Глеб улыбнулся и еще раз посмотрел на снимок:

– Да… А я и не знал, что ты так лихо в фотошопе работаешь. Практически не заметно, что это фотомонтаж. Только вот с историей у тебя напряженка. В 1937 году Сталин такую форму не носил. Это гораздо позже было! – Он положил фотку на стол. – Ну, я пойду еще посплю. Мне в двенадцать на пресс-конференцию ехать…

Облегченно вздохнув, я легла на кровать и, прокрутившись минут сорок, заснула. Однако в девять меня снова разбудил дверной звонок. Решив, что это слесарь, я накинула халат и выбежала открывать. На пороге стоял Натаныч в своем допотопном костюме семидесятых годов и с моим ноутбуком в руках:

– На, забери. Действительно, ни фига не работает. Хорошо еще, что у меня дискета завалялась от старых времен. А то накрылся бы мой проект. Ну, я пошел в 1974-й, надеюсь, что жара теперь недолго продержится.

Вернувшись в квартиру, я бросила компьютер на стул в прихожей, решив, что в ближайшее время посчитаю на нем синастрический гороскоп себя и Сталина, и пошла варить кофе. Как можно выспаться в такой обстановке? Позавтракав, я вышла на балкон. Интересно, что синей машины, которую мы с Натанычем подозревали во всех смертных грехах, под окнами не было. Может, мы слишком мнительные и ноутбук у меня стащили обычные воры, а не загадочные структуры, которые мне после 1937 года на каждом шагу мерещатся? Как бы это проверить? Я вернулась в комнату и стала искать в мобильнике номер того неизвестного заказчика. Когда мои поиски увенчались успехом, я нажала кнопку. Через некоторое время мне ответил уже знакомый глухо звучавший голос:

– Слушаю.

От неожиданности я растерялась.

– Это… Это… Помните, мы с вами разговаривали насчет перевода программы? Это было… – Я поняла, что даже не представляю себе, сколько дней прошло с тех пор. – Ну, я еще приехать к вам должна была…

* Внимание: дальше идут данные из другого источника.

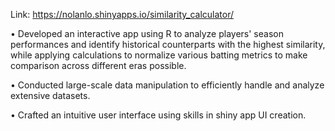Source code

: Link: https://nolanlo.shinyapps.io/similarity_calculator/

• Developed an interactive app using R to analyze players' season performances and identify historical counterparts with the highest similarity, while applying calculations to normalize various batting metrics to make comparison across different eras possible.

• Conducted large-scale data manipulation to efficiently handle and analyze extensive datasets.

• Crafted an intuitive user interface using skills in shiny app UI creation.
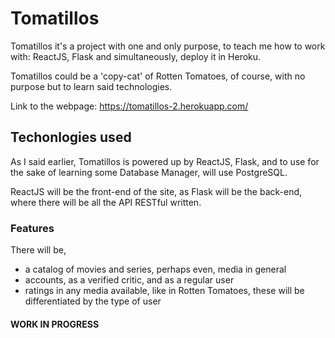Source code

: # Tomatillos

Tomatillos it's a project with one and only purpose, to teach me how to work with: ReactJS, Flask and simultaneously, deploy it in Heroku.

Tomatillos could be a 'copy-cat' of Rotten Tomatoes, of course, with no purpose but to learn said technologies.

Link to the webpage: https://tomatillos-2.herokuapp.com/

## Techonlogies used

As I said earlier, Tomatillos is powered up by ReactJS, Flask, and to use for the sake of learning some Database Manager, will use PostgreSQL.

ReactJS will be the front-end of the site, as Flask will be the back-end, where there will be all the API RESTful written.

### Features

There will be,

- a catalog of movies and series, perhaps even, media in general
- accounts, as a verified critic, and as a regular user
- ratings in any media available, like in Rotten Tomatoes, these will be differentiated by the type of user

#### WORK IN PROGRESS
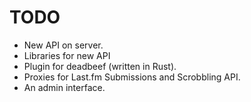 # TODO

- New API on server.
- Libraries for new API
- Plugin for deadbeef (written in Rust).
- Proxies for Last.fm Submissions and Scrobbling API.
- An admin interface.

– А, да… Кажется, Елена? Я ждал вас. Куда же вы подевались?

Не зная, что сказать, я стала оправдываться:

– У меня компьютер украли. Потом я вам перезванивала, а мне сказали, что номер не существует…

– Сочувствую, – закашлялся он. – Не знаю, почему телефон не работал… Наверное, от жары в сети перегрузка была. Но теперь уже поздно говорить. Мы наняли другого переводчика. Так что только и могу, что пожелать вам удачи…

Попрощавшись, я в задумчивости снова вышла на балкон. Значит, мы с Натанычем параноики. Может, и программы его вовсе не хакеры взломать пытались, а просто вирус какой-нибудь из сети попал? Надо ему рассказать! Я было рванулась к телефону, но вспомнила, что создатель жары собрался лететь к Косыгину. Это было как-то некстати. Теперь придется ждать, когда он вернется от своего любимого Алексея Николаевича.

Я вернулась в комнату и хотела вытащить из глубины стола свадебный подарок Сталина, но, услышав шаги сына, села на кровать и быстро схватила книжку.

– Мам, – сказал Глеб, заходя ко мне. – А если серьезно, то что это за кольцо у тебя на руке? Оно же правда обручальное. Зачем ты его надела?

– Понимаешь, – я потупила взор. – Мужчины пристают. Устала их отгонять от себя. Вот, чтобы больше никто ко мне не подходил, я решила носить кольцо. Это мне бабушка дала. Оно у нее с тридцатых годов валялось.

– Понятно, – засмеялся он. – Ну, я пойду. Мне еще в одно место надо заскочить. Завтракать не буду, очень жарко!

После того как он ушел, я достала из сумки визитку и позвонила человеку, помогавшему мне в свое время продать прадедово наследство. После короткого разговора я поехала к нему в антикварный салон.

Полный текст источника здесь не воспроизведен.